The SSU will be carried live on NASA Television with two-way
question-and-answer capability from participating agency
centers. NASA TV is broadcast on AMC-9, transponder 9C, C-
Band, located at 85 degrees west longitude. The frequency is
3880 MHz. Polarization is vertical, and audio is monaural at
6.80 MHz. Audio of the SSU is available on voice circuit from
the Kennedy Space Center at: 321/867-1220.

SSU participants:

  • Dr. Colleen Hartman, director, Solar System Exploration Division, NASA Headquarters.
  • Dr. Claudia Alexander, Galileo project manager, NASA Jet Propulsion Laboratory (JPL), Pasadena, Calif.
  • Dr. Michael J.S. Belton, Team Leader, Galileo Solid State Imaging Team, Emeritus Astronomer, National Optical Astronomy Observatories, Tucson, Ariz.
  • Dr. Don Williams, principal investigator, Galileo heavy ion counter, The Johns Hopkins University, Applied Physics Laboratory, Laurel, Md.
  • Jim Erickson, Mars Exploration Rover Mission Manager and former Galileo project manager, JPL.

The spacecraft was put on a collision course with Jupiter’s
atmosphere to eliminate any chance of impact of the moon
Europa, which Galileo discovered is likely to have a
subsurface ocean. The team expects the spacecraft to transmit
a few hours of science measurements in real time, leading up
to impact on Sunday, September 21. The maneuver is necessary,
since onboard propellant is nearly depleted. Without
propellant, the spacecraft would not be able to point its
antenna toward Earth nor adjust its flight path, so
controlling the spacecraft would no longer be possible.

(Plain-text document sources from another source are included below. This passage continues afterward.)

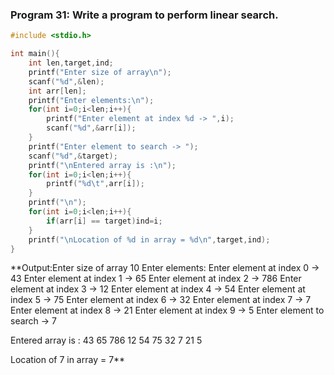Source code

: ### Program 31: Write a program to perform linear search.
```c
#include <stdio.h>

int main(){
    int len,target,ind;
    printf("Enter size of array\n");
    scanf("%d",&len);
    int arr[len];
    printf("Enter elements:\n");
    for(int i=0;i<len;i++){
        printf("Enter element at index %d -> ",i);
        scanf("%d",&arr[i]);
    }
    printf("Enter element to search -> ");
    scanf("%d",&target);
    printf("\nEntered array is :\n");
    for(int i=0;i<len;i++){
        printf("%d\t",arr[i]);
    }
    printf("\n");
    for(int i=0;i<len;i++){
        if(arr[i] == target)ind=i;
    }
    printf("\nLocation of %d in array = %d\n",target,ind);
}
```
**Output:Enter size of array
10
Enter elements:
Enter element at index 0 -> 43
Enter element at index 1 -> 65
Enter element at index 2 -> 786
Enter element at index 3 -> 12
Enter element at index 4 -> 54
Enter element at index 5 -> 75
Enter element at index 6 -> 32
Enter element at index 7 -> 7
Enter element at index 8 -> 21
Enter element at index 9 -> 5
Enter element to search -> 7

Entered array is :
43	65	786	12	54	75	32	7	21	5	

Location of 7 in array = 7**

From 4:00 to 5:00 p.m. EDT, September 21, JPL will provide
live commentary from the mission control room and footage of
the countdown clock as Galileo nears its final moments. The
televised special will feature two panels. One will include
former project managers, and the other former project

Live satellite interview opportunities with project personnel
are available Friday, Sept. 19. To book a time, please
contact Jack Dawson at: 818/354-0040.

Launched by the Space Shuttle Atlantis in 1989, the mission
produced a string of discoveries while circling Jupiter, the
solar system’s largest planet, 34 times. Galileo was the
first spacecraft to directly measure Jupiter’s atmosphere
with a probe and the first to conduct long-term observations
of the Jovian system from orbit.

Galileo found evidence of subsurface liquid layers of salt
water on Jupiter’s moons Europa, Ganymede and Callisto, and
it detected extraordinary levels of volcanic activity on Io.
Galileo was the first spacecraft to fly by an asteroid and
the first to discover the moon of an asteroid. Galileo’s
prime mission ended six years ago after two years orbiting
Jupiter. NASA extended the mission three times to take
advantage of Galileo’s unique science capabilities.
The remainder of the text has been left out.